ASSIGNMENT:
Whenever the string "Release" turns up in a line below, that line should be copied.

[Opening AVAILABLE DATA section]

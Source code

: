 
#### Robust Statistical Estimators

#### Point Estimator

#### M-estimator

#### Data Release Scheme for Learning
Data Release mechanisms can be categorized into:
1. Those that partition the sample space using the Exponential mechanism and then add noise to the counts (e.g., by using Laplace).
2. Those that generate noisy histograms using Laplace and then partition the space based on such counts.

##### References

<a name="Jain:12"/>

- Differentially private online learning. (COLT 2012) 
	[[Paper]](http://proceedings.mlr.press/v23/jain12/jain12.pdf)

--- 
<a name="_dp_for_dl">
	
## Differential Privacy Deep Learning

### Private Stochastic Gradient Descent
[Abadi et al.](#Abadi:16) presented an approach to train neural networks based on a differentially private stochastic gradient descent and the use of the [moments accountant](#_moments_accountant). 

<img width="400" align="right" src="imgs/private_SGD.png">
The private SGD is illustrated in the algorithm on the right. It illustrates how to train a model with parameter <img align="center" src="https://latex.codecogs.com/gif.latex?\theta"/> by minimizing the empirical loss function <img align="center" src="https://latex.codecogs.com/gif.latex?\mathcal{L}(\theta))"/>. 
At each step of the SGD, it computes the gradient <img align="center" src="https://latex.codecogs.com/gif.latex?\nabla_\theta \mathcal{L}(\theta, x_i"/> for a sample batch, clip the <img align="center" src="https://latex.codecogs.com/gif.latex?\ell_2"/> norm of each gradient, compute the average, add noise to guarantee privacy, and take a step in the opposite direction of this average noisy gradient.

[Closing AVAILABLE DATA section]

RESPONSE TO THE TASK:
#### Data Release Scheme for Learning
Data Release mechanisms can be categorized into:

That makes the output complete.